[Action item]
Return, without pictures, the lines from the start of the data through the one that contains "[design, model, present, analyze, realize...](/)".

Plain-text document sources
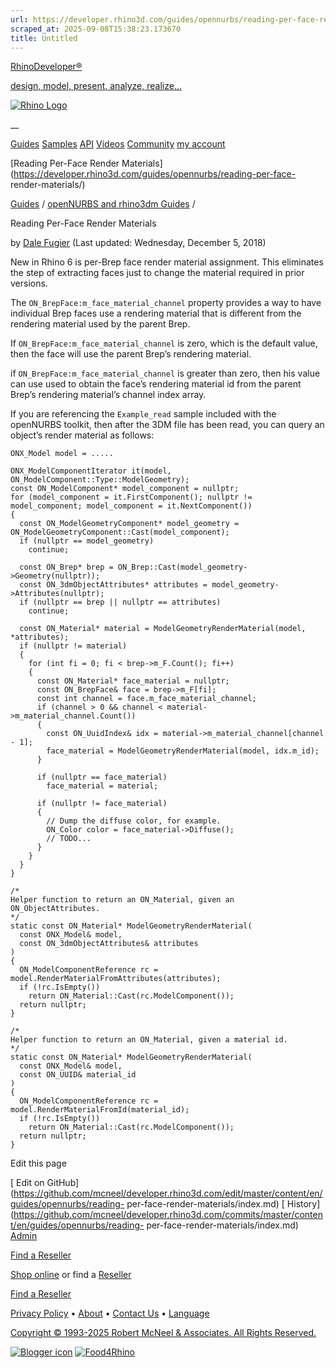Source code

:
 ```yaml
---
url: https://developer.rhino3d.com/guides/opennurbs/reading-per-face-render-materials/
scraped_at: 2025-09-08T15:38:23.173670
title: Untitled
---
```


[RhinoDeveloper®](/)

[design, model, present, analyze, realize...](/)

[![Rhino Logo](https://developer.rhino3d.com/images/rhinodevlogo.png)](/)

__

[Guides](https://developer.rhino3d.com/guides)
[Samples](https://developer.rhino3d.com/samples)
[API](https://developer.rhino3d.com/api)
[Videos](https://developer.rhino3d.com/videos)
[Community](https://discourse.mcneel.com/c/rhino-developer) [my account
](https://www.rhino3d.com/my-account/ "Manage your account, licenses, and
teams")

[Reading Per-Face Render
Materials](https://developer.rhino3d.com/guides/opennurbs/reading-per-face-
render-materials/)

[Guides](https://developer.rhino3d.com/en/guides/) / [openNURBS and rhino3dm
Guides](https://developer.rhino3d.com/en/guides/opennurbs/) /

Reading Per-Face Render Materials

by [Dale Fugier](https://discourse.mcneel.com/u/dale/) (Last updated:
Wednesday, December 5, 2018)

New in Rhino 6 is per-Brep face render material assignment. This eliminates
the step of extracting faces just to change the material required in prior
versions.

The `ON_BrepFace:m_face_material_channel` property provides a way to have
individual Brep faces use a rendering material that is different from the
rendering material used by the parent Brep.

If `ON_BrepFace:m_face_material_channel` is zero, which is the default value,
then the face will use the parent Brep’s rendering material.

if `ON_BrepFace:m_face_material_channel` is greater than zero, then his value
can use used to obtain the face’s rendering material id from the parent Brep’s
rendering material’s channel index array.

If you are referencing the `Example_read` sample included with the openNURBS
toolkit, then after the 3DM file has been read, you can query an object’s
render material as follows:

    
    
    ONX_Model model = .....
    
    ONX_ModelComponentIterator it(model, ON_ModelComponent::Type::ModelGeometry);
    const ON_ModelComponent* model_component = nullptr;
    for (model_component = it.FirstComponent(); nullptr != model_component; model_component = it.NextComponent())
    {
      const ON_ModelGeometryComponent* model_geometry = ON_ModelGeometryComponent::Cast(model_component);
      if (nullptr == model_geometry)
        continue;
    
      const ON_Brep* brep = ON_Brep::Cast(model_geometry->Geometry(nullptr));
      const ON_3dmObjectAttributes* attributes = model_geometry->Attributes(nullptr);
      if (nullptr == brep || nullptr == attributes)
        continue;
    
      const ON_Material* material = ModelGeometryRenderMaterial(model, *attributes);
      if (nullptr != material)
      {
        for (int fi = 0; fi < brep->m_F.Count(); fi++)
        {
          const ON_Material* face_material = nullptr;
          const ON_BrepFace& face = brep->m_F[fi];
          const int channel = face.m_face_material_channel;
          if (channel > 0 && channel < material->m_material_channel.Count())
          {
            const ON_UuidIndex& idx = material->m_material_channel[channel - 1];
            face_material = ModelGeometryRenderMaterial(model, idx.m_id);
          }
    
          if (nullptr == face_material)
            face_material = material;
    
          if (nullptr != face_material)
          {
            // Dump the diffuse color, for example.
            ON_Color color = face_material->Diffuse();
            // TODO...
          }
        }
      }
    }
    
    /*
    Helper function to return an ON_Material, given an ON_ObjectAttributes.
    */
    static const ON_Material* ModelGeometryRenderMaterial(
      const ONX_Model& model, 
      const ON_3dmObjectAttributes& attributes
    )
    {
      ON_ModelComponentReference rc = model.RenderMaterialFromAttributes(attributes);
      if (!rc.IsEmpty())
        return ON_Material::Cast(rc.ModelComponent());
      return nullptr;
    }
    
    /*
    Helper function to return an ON_Material, given a material id.
    */
    static const ON_Material* ModelGeometryRenderMaterial(
      const ONX_Model& model, 
      const ON_UUID& material_id
    )
    {
      ON_ModelComponentReference rc = model.RenderMaterialFromId(material_id);
      if (!rc.IsEmpty())
        return ON_Material::Cast(rc.ModelComponent());
      return nullptr;
    }
    

Edit this page

[ Edit on
GitHub](https://github.com/mcneel/developer.rhino3d.com/edit/master/content/en/guides/opennurbs/reading-
per-face-render-materials/index.md) [
History](https://github.com/mcneel/developer.rhino3d.com/commits/master/content/en/guides/opennurbs/reading-
per-face-render-materials/index.md) [
Admin](https://developer.rhino3d.com/admin)

[Find a Reseller](https://www.rhino3d.com/sales)

[Shop online](https://www.rhino3d.com/store) or find a
[Reseller](https://www.rhino3d.com/sales)

[Find a Reseller](https://www.rhino3d.com/sales)

[Privacy Policy](https://www.rhino3d.com/privacy) •
[About](https://www.rhino3d.com/mcneel/about) • [Contact
Us](https://www.rhino3d.com/mcneel/contact) • [
Language](https://www.rhino3d.com/language "Change to a different region or
language")

[Copyright © 1993-2025 Robert McNeel & Associates. All Rights
Reserved.](https://www.rhino3d.com/mcneel/about)

[](https://www.facebook.com/McNeelRhinoceros/)
[](https://twitter.com/bobmcneel) [](https://www.linkedin.com/groups/75313/)
[](https://www.youtube.com/user/RhinoGuide/videos) [](https://vimeo.com/rhino)
[![Blogger
icon](https://developer.rhino3d.com/images/blogger.svg)](http://blog.rhino3d.com/)
[![Food4Rhino](https://developer.rhino3d.com/images/f4r_icon_01.svg)](https://www.food4rhino.com)

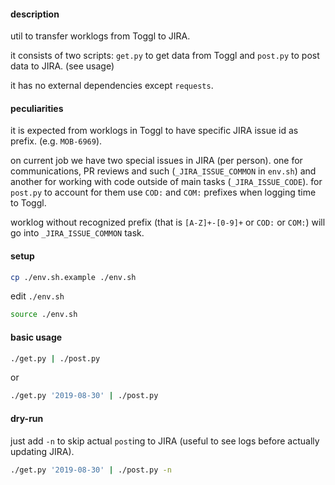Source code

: 
#### description

util to transfer worklogs from Toggl to JIRA.

it consists of two scripts: `get.py` to get data from Toggl and `post.py` to post data to JIRA. (see usage)

it has no external dependencies except `requests`.


#### peculiarities

it is expected from worklogs in Toggl to have specific JIRA issue id as prefix. (e.g. `MOB-6969`).

on current job we have two special issues in JIRA (per person). one for communications, PR reviews and such (`_JIRA_ISSUE_COMMON` in `env.sh`) and another for working with code outside of main tasks (`_JIRA_ISSUE_CODE`). for `post.py` to account for them use `COD:` and `COM:` prefixes when logging time to Toggl.

worklog without recognized prefix (that is `[A-Z]+-[0-9]+` or `COD:` or `COM:`) will go into `_JIRA_ISSUE_COMMON` task.

#### setup

```sh
cp ./env.sh.example ./env.sh
```

edit `./env.sh`

```sh
source ./env.sh
```

#### basic usage

```sh
./get.py | ./post.py
```

or

```sh
./get.py '2019-08-30' | ./post.py
```

#### dry-run

just add `-n` to skip actual `post`ing to JIRA (useful to see logs before actually updating JIRA).

```sh
./get.py '2019-08-30' | ./post.py -n
```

[Output of the task]
Source code

:
 ```yaml
---
url: https://developer.rhino3d.com/guides/opennurbs/reading-per-face-render-materials/
scraped_at: 2025-09-08T15:38:23.173670
title: Untitled
---
```


[RhinoDeveloper®](/)

[design, model, present, analyze, realize...](/)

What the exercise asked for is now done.